Vor allem in den südlichen Provinzen sind Daghi und seine Kollegen vielen Gefahren ausgesetzt. Seit dem Sturz der Taliban 2001 wurden bisher 26 Journalisten in Afghanistan während ihrer Arbeit getötet. Für einheimische Journalisten ist die Arbeit besonders gefährlich. Oft werden sie gezwungen, für eine bestimmte Gruppe Propaganda zu betreiben.
Zwischen den Fronten
Es sind nicht nur die Taliban, die Propaganda verlangen, sagt Abdullah Nezami, ein afghanischer Korrespondent für Al Jazeera TV. "Hier gibt es Mafiagruppen, Warlords, die extremistischen Taliban und selbst die afghanische Regierung, die uns erpressen wollen, für sie zu schreiben", so Nezami weiter. "Ich selbst wurde sogar schon vom amerikanischen Militär, der afghanischen Polizei und dem afghanischen Geheimdienst festgenommen. Auch von Abgeordneten aus dem Parlament wurde ich bedroht. Manche schrecken selbst vor körperlicher Gewalt nicht zurück."
Der psychische Druck für afghanische Journalisten ist enorm, erklärt Nezami. Die vielen Selbstmordattentate der Taliban, die zur täglichen Berichterstattung gehören, sind nur ein Teil des Übels.
Feinde der Pressefreiheit
Jeden Tag müssen afghanische Journalisten befürchten, dass sie für ihre Berichte mit dem Leben bezahlen müssen, sagt ein Journalist aus Helmand, der anonym bleiben möchte. Er arbeitet für das Institute of War and Peace Reporting in Afghanistan. Für ihn sind die afghanischen Behörden eher eine Bedrohung als eine Hilfe. "Sogar Gouverneure haben mich schon bedroht, ich solle zu ihrem Vorteil schreiben", sagt er. "Sollte ich das nicht tun, meinten sie, müsste ich um mein Leben fürchten. Ich habe sogar Aufnahmen, die belegen, welcher Gouverneur das war", erläutert er.
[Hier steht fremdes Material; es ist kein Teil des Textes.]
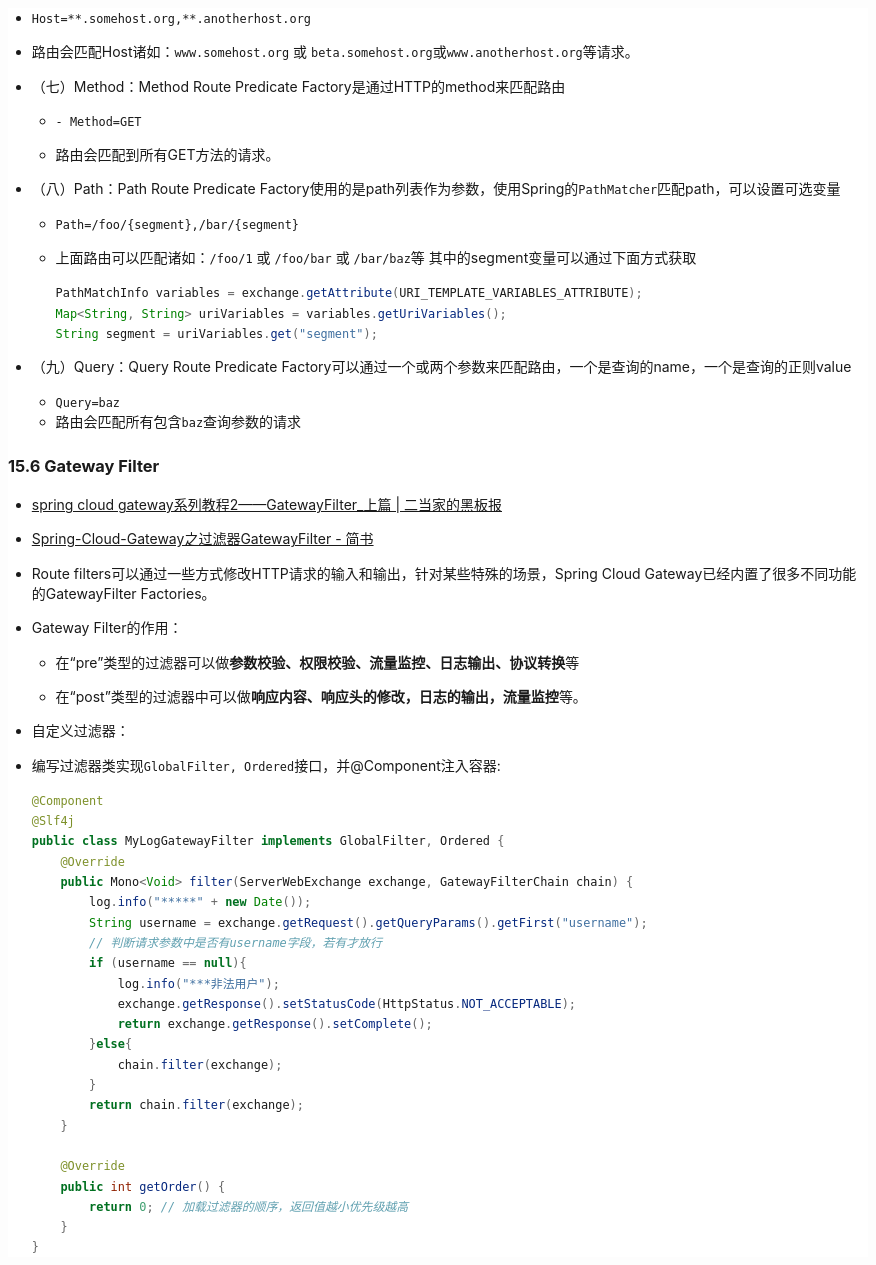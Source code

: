   - `Host=**.somehost.org,**.anotherhost.org`
  
  - 路由会匹配Host诸如：`www.somehost.org` 或 `beta.somehost.org`或`www.anotherhost.org`等请求。

- （七）Method：Method Route Predicate Factory是通过HTTP的method来匹配路由
  
  - `- Method=GET`
  
  - 路由会匹配到所有GET方法的请求。

- （八）Path：Path Route Predicate Factory使用的是path列表作为参数，使用Spring的`PathMatcher`匹配path，可以设置可选变量
  
  - `Path=/foo/{segment},/bar/{segment}`
  
  - 上面路由可以匹配诸如：`/foo/1` 或 `/foo/bar` 或 `/bar/baz`等 其中的segment变量可以通过下面方式获取
    
    ```java
    PathMatchInfo variables = exchange.getAttribute(URI_TEMPLATE_VARIABLES_ATTRIBUTE);
    Map<String, String> uriVariables = variables.getUriVariables();
    String segment = uriVariables.get("segment");
    ```

- （九）Query：Query Route Predicate Factory可以通过一个或两个参数来匹配路由，一个是查询的name，一个是查询的正则value
  
  - `Query=baz`
  - 路由会匹配所有包含`baz`查询参数的请求

### 15.6 Gateway Filter

- [spring cloud gateway系列教程2——GatewayFilter_上篇 | 二当家的黑板报](https://www.edjdhbb.com/2019/01/01/spring%20cloud%20gateway%E7%B3%BB%E5%88%97%E6%95%99%E7%A8%8B2%E2%80%94%E2%80%94GatewayFilter_%E4%B8%8A%E7%AF%87/)

- [Spring-Cloud-Gateway之过滤器GatewayFilter - 简书](https://www.jianshu.com/p/eb3a67291050)

- Route filters可以通过一些方式修改HTTP请求的输入和输出，针对某些特殊的场景，Spring Cloud Gateway已经内置了很多不同功能的GatewayFilter Factories。

- Gateway Filter的作用：
  
  - 在“pre”类型的过滤器可以做**参数校验、权限校验、流量监控、日志输出、协议转换**等
  
  - 在“post”类型的过滤器中可以做**响应内容、响应头的修改，日志的输出，流量监控**等。

- 自定义过滤器：

- 编写过滤器类实现`GlobalFilter, Ordered`接口，并@Component注入容器:
  
  ```java
  @Component
  @Slf4j
  public class MyLogGatewayFilter implements GlobalFilter, Ordered {
      @Override
      public Mono<Void> filter(ServerWebExchange exchange, GatewayFilterChain chain) {
          log.info("*****" + new Date());
          String username = exchange.getRequest().getQueryParams().getFirst("username");
          // 判断请求参数中是否有username字段，若有才放行
          if (username == null){
              log.info("***非法用户");
              exchange.getResponse().setStatusCode(HttpStatus.NOT_ACCEPTABLE);
              return exchange.getResponse().setComplete();
          }else{
              chain.filter(exchange);
          }
          return chain.filter(exchange);
      }
  
      @Override
      public int getOrder() {
          return 0; // 加载过滤器的顺序，返回值越小优先级越高
      }
  }
  ```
Eine der wenigen Organisationen in Afghanistan, die sich für die Sicherheit von Journalisten und für die Pressefreiheit im Land einsetzen, ist "NAI Supporting Open Media". NAI ist eine lokale Medien Entwicklungsorganisation, die 2004 von unabhängigen Medienaktivisten und Internews International gegründet wurde. Sie unterstützen die afghanischen Medien, damit diese ihre Aufpasser-Rolle wahrnehmen können.
Spielball der Mächtigen
Aber ohne Gefahr ist das immer noch nicht möglich. Auf dem Pressefreiheitsindex von Reporter ohne Grenzen belegt Afghanistan Platz 147 von rund 180 Staaten. Trotzdem hat die Organisation klare Vorstellungen, wie in Zukunft mit Ermordungen von Reportern umgegangen werden soll. "Wir fordern die internationale Gemeinschaft und die afghanische Regierung auf, dass die Ermordung von Journalisten als Kriegsverbrechen eingestuft wird. Und ein Kriegsverbrecher kann nur vor Gericht bestraft werden", sagt Mujib Khelwadgar, Vorsitzender der Organisation.
Er erklärt, dass die Medien in Afghanistan sehr einflussreich sind. Deshalb versuchen die Konfliktparteien auch die Berichterstattung zu manipulieren. Journalisten seien lediglich ein Spielball der Mächtigen, die in Afghanistan den Ton angeben, beklagt er. Und das seien, seiner Meinung nach, nicht nur die Taliban, sondern auch die vermeintlich "Guten".